GSA Annual Meeting in Seattle, Washington, USA - 2017

Paper No. 82-27
Presentation Time: 9:00 AM-5:30 PM

EVALUATING THE EFFECTIVENESS OF ERT FOR ASSESSING SUBSURFACE STRUCTURE AT THE LANDSCAPE EVOLUTION OBSERVATORY


LITWIN, David1, MEIRA, Antonio2 and TROCH, Peter2, (1)Department of Civil and Environmental Engineering, University of Illinois Urbana-Champaign, Urbana, IL 61801, (2)Department of Hydrology and Water Resources, University of Arizona, Tucson, AZ 85721, dlitwin2@illinois.edu

The structure of the subsurface plays an important role in mediating interactions between microbiology, geochemistry, and hydrology in the critical zone. In particular, it controls the space available for air, water, and life, and thus affects geochemical properties, which in turn influence hydrologic properties. These interactions are greatly informed by our understanding of the subsurface. Increasing this understanding may be accomplished with a variety of destructive and non-destructive methods. Geo-electrical techniques are commonly used for non-destructive measurements of water content, solute concentration, and general substrate properties, though they are rarely used to capture details of subsurface structure.

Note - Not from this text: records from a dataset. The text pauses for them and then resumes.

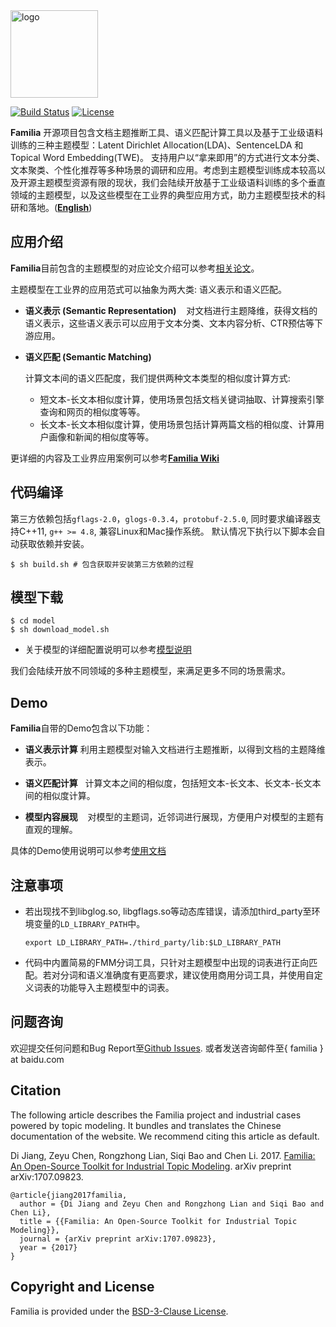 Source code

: <a href="http://github.com/baidu/Familia">
	<img style="vertical-align: top;" src="https://raw.githubusercontent.com/wiki/baidu/Familia/img/logo.png?raw=true" alt="logo" height="140px">
</a>

[![Build Status][image-1]][1]
[![License][image-2]]()

**Familia** 开源项目包含文档主题推断工具、语义匹配计算工具以及基于工业级语料训练的三种主题模型：Latent Dirichlet Allocation(LDA)、SentenceLDA 和Topical Word Embedding(TWE)。 支持用户以“拿来即用”的方式进行文本分类、文本聚类、个性化推荐等多种场景的调研和应用。考虑到主题模型训练成本较高以及开源主题模型资源有限的现状，我们会陆续开放基于工业级语料训练的多个垂直领域的主题模型，以及这些模型在工业界的典型应用方式，助力主题模型技术的科研和落地。([**English**][10])

## 应用介绍
**Familia**目前包含的主题模型的对应论文介绍可以参考[相关论文][3]。

主题模型在工业界的应用范式可以抽象为两大类: 语义表示和语义匹配。

- **语义表示 (Semantic Representation)**
    对文档进行主题降维，获得文档的语义表示，这些语义表示可以应用于文本分类、文本内容分析、CTR预估等下游应用。

- **语义匹配 (Semantic Matching)**

	计算文本间的语义匹配度，我们提供两种文本类型的相似度计算方式:

	- 短文本-长文本相似度计算，使用场景包括文档关键词抽取、计算搜索引擎查询和网页的相似度等等。
	- 长文本-长文本相似度计算，使用场景包括计算两篇文档的相似度、计算用户画像和新闻的相似度等等。

更详细的内容及工业界应用案例可以参考[**Familia Wiki**][4]

## 代码编译
第三方依赖包括`gflags-2.0`，`glogs-0.3.4`，`protobuf-2.5.0`, 同时要求编译器支持C++11, `g++ >= 4.8`, 兼容Linux和Mac操作系统。
默认情况下执行以下脚本会自动获取依赖并安装。

	$ sh build.sh # 包含获取并安装第三方依赖的过程

## 模型下载

	$ cd model
	$ sh download_model.sh

* 关于模型的详细配置说明可以参考[模型说明][5]

我们会陆续开放不同领域的多种主题模型，来满足更多不同的场景需求。

## Demo
**Familia**自带的Demo包含以下功能：
-  **语义表示计算**
   利用主题模型对输入文档进行主题推断，以得到文档的主题降维表示。

-  **语义匹配计算**
   计算文本之间的相似度，包括短文本-长文本、长文本-长文本间的相似度计算。

-  **模型内容展现**
    对模型的主题词，近邻词进行展现，方便用户对模型的主题有直观的理解。

具体的Demo使用说明可以参考[使用文档][6]

## 注意事项

* 若出现找不到libglog.so, libgflags.so等动态库错误，请添加third\_party至环境变量的`LD_LIBRARY_PATH`中。

	`export LD_LIBRARY_PATH=./third_party/lib:$LD_LIBRARY_PATH`

* 代码中内置简易的FMM分词工具，只针对主题模型中出现的词表进行正向匹配。若对分词和语义准确度有更高要求，建议使用商用分词工具，并使用自定义词表的功能导入主题模型中的词表。

## 问题咨询

欢迎提交任何问题和Bug Report至[Github Issues][7].
或者发送咨询邮件至{ familia } at baidu.com

## Citation

The following article describes the Familia project and industrial cases powered by topic modeling. It bundles and translates the Chinese documentation of the website. We recommend citing this article as default.

Di Jiang, Zeyu Chen, Rongzhong Lian, Siqi Bao and Chen Li. 2017. [Familia: An Open-Source Toolkit for Industrial Topic Modeling][8]. arXiv preprint arXiv:1707.09823.

	@article{jiang2017familia,
	  author = {Di Jiang and Zeyu Chen and Rongzhong Lian and Siqi Bao and Chen Li},
	  title = {{Familia: An Open-Source Toolkit for Industrial Topic Modeling}},
	  journal = {arXiv preprint arXiv:1707.09823},
	  year = {2017}
	}

## Copyright and License

Familia is provided under the [BSD-3-Clause License][9].

[1]:	http://travis-ci.org/baidu/Familia
[3]:	https://github.com/baidu/Familia/wiki/%E5%8F%82%E8%80%83%E6%96%87%E7%8C%AE
[4]:	https://github.com/baidu/Familia/wiki
[5]:	https://github.com/baidu/Familia/blob/master/model/README.md
[6]:	https://github.com/baidu/Familia/wiki/Demo%E4%BD%BF%E7%94%A8%E6%96%87%E6%A1%A3
[7]:	https://github.com/baidu/Familia/issues
[8]:	https://arxiv.org/pdf/1707.09823.pdf
[9]:	LICENSE
[10]:   https://github.com/baidu/Familia/blob/master/README.EN.md

[image-1]:	https://travis-ci.org/baidu/Familia.svg?branch=master
[image-2]:	https://img.shields.io/pypi/l/Django.svg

However, under proper conditions, electrical resistance tomography (ERT) shows promise for this task. The large scale of the Landscape Evolution Observatory (LEO) at Biosphere 2 and its interdisciplinary focus are especially well suited to test the ability of ERT to derive patterns of subsurface structure that can be linked with hydro-ecological patterns. Here we propose a method that takes advantage of this controlled environment in order to determine the spatial distribution of porosity in the LEO hillslopes. This method is based in a simple application of the principles of electrical current flow in soils and shows promising results when idealized scenarios are considered. However, it must be tested for robustness against the inherent errors in modeled or measured data. This study presents a synthetic experiment designed specifically to characterize the influence of error in the measured variable (electrical resistance) on the retrieved porosity fields.